Freddie, 16, a high school sophomore, is waiting this out with his family, including grandparents, in the home the family has shared for five generations in Chicago’s North Lawndale neighborhood. (Like parents of other participants younger than 18, his mother asked that he be identified only by first name.)
He’s missing his routine with school and the gym; sometimes, he says, he feels like he’s living “in a box.” But he vows to stay home and obey the lockdown — “anything,” he says, to protect his family and others.
Michaela, a 17-year-old high school student in Palo Alto, California, has been quarantined in her bedroom since developing a fever. She has family members who are high-risk and, though she eventually tested negative for coronavirus, has remained in her room as a precaution, since she’s been told that test results aren’t always accurate. A self-described introvert, she said spending a lot of time in her room had always been “the dream.” Now she’s not so sure.

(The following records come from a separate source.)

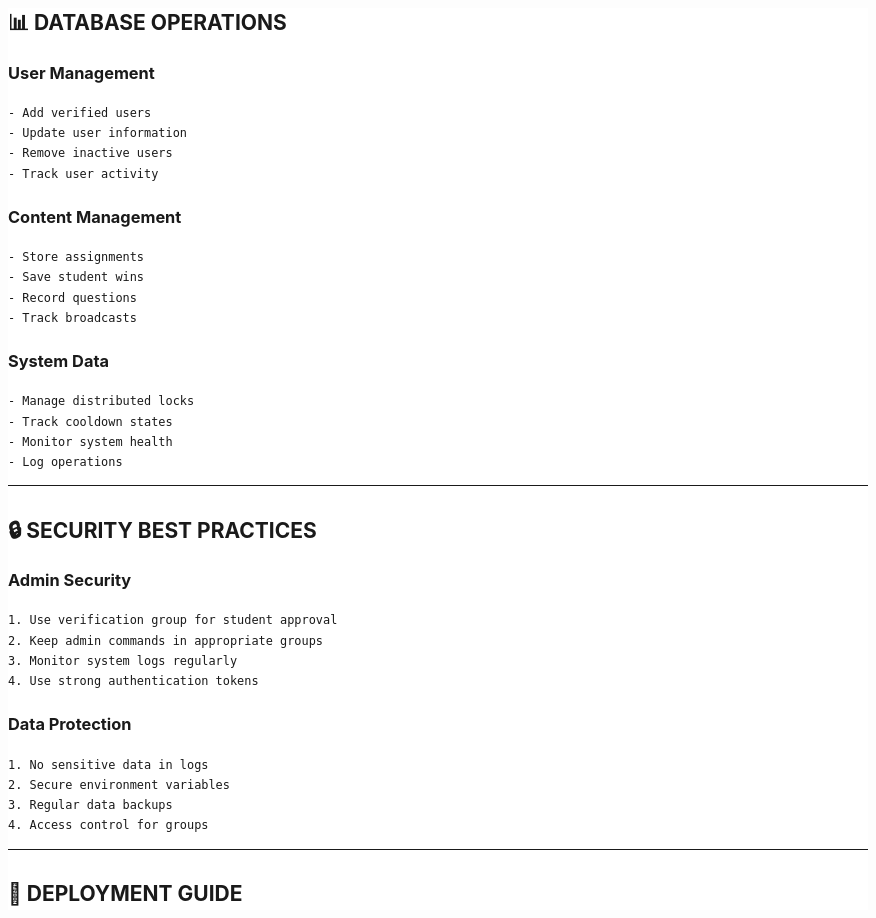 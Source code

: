 
## 📊 **DATABASE OPERATIONS**

### **User Management**
```
- Add verified users
- Update user information
- Remove inactive users
- Track user activity
```

### **Content Management**
```
- Store assignments
- Save student wins
- Record questions
- Track broadcasts
```

### **System Data**
```
- Manage distributed locks
- Track cooldown states
- Monitor system health
- Log operations
```

---

## 🔒 **SECURITY BEST PRACTICES**

### **Admin Security**
```
1. Use verification group for student approval
2. Keep admin commands in appropriate groups
3. Monitor system logs regularly
4. Use strong authentication tokens
```

### **Data Protection**
```
1. No sensitive data in logs
2. Secure environment variables
3. Regular data backups
4. Access control for groups
```

---

## 🚀 **DEPLOYMENT GUIDE**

Zoe, 16, lives in Kuala Lumpur, Malaysia, with her parents and sister. She describes stricter measures there for keeping people at home — and how those who disobey risk getting a ticket or being arrested. “It’s very intense,” she said. If the rest of the school year is canceled, she might not see one of her best friends, whose family is moving to another country. “My hope is that (the virus) will clear up really, really soon, really, really fast by some miracle,” she says.
These days Carly Roitz, 23, rarely, if ever, leaves her Chicago condo; she has lupus, an autoimmune disorder, and is considered at higher risk. Recently graduated from Tulane University with a degree in public health, she and her fiancé are grateful they are able to work from home. They also are planning to marry in the fall and are wondering how the virus might affect those plans — though, given her education and health status, she knows that getting past this crisis is most important. “Stay at home. Wash your hands. Practice social distancing,” she gently encourages in one video.
Also hunkered down with their families: Shiv Soin, a 19-year-old New York University student in New Jersey who is working with other young climate activists to turn planned Earth Day marches into a massive livestream event. Pablo Roa, a 24-year-old journalist in Mexico City, is particularly worried about his father, who is undergoing chemotherapy, and those in his country who have no choice but to work outside the home.
And Sarah Al-Kubaisi, a 21-year-old dentistry student in Baghdad, is under quarantine with her grandmother and uncle, and worries about the virus’ impact on countries like her own.
“Many greater countries have suffered this virus, so it would be really hard if we fall down because of it,” she says.